BEGIN

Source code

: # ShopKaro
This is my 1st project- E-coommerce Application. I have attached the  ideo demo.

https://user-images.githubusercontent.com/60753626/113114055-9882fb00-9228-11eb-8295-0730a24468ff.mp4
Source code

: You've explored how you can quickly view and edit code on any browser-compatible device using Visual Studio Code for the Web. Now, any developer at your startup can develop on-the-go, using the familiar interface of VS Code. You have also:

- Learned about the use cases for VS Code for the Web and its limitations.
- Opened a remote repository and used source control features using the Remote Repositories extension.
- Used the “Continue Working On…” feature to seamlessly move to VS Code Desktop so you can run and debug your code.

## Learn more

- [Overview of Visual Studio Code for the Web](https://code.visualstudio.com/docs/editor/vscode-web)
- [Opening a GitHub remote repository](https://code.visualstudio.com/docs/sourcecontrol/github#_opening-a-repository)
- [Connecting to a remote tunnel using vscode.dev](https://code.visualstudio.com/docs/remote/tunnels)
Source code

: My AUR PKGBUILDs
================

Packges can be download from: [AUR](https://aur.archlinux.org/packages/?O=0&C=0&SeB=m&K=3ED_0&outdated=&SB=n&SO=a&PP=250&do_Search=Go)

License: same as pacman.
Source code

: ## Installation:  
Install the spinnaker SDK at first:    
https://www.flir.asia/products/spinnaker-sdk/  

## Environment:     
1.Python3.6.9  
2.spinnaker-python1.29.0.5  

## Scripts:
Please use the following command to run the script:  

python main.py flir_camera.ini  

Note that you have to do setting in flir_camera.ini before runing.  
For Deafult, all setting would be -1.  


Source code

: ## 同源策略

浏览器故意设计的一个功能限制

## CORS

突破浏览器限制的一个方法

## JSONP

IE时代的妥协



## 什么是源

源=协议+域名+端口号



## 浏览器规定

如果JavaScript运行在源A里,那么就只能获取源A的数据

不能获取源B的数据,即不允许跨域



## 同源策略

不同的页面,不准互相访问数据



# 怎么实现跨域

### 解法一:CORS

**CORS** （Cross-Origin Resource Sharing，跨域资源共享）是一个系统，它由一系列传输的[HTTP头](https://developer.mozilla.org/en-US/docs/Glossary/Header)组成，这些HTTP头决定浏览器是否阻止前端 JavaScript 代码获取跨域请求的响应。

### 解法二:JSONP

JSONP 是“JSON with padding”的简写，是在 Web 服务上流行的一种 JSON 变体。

END

Locate the lines above that contain "have" and copy them.

■ **Answer section**
This is my 1st project- E-coommerce Application. I have attached the  ideo demo.
: You've explored how you can quickly view and edit code on any browser-compatible device using Visual Studio Code for the Web. Now, any developer at your startup can develop on-the-go, using the familiar interface of VS Code. You have also:
Note that you have to do setting in flir_camera.ini before runing.  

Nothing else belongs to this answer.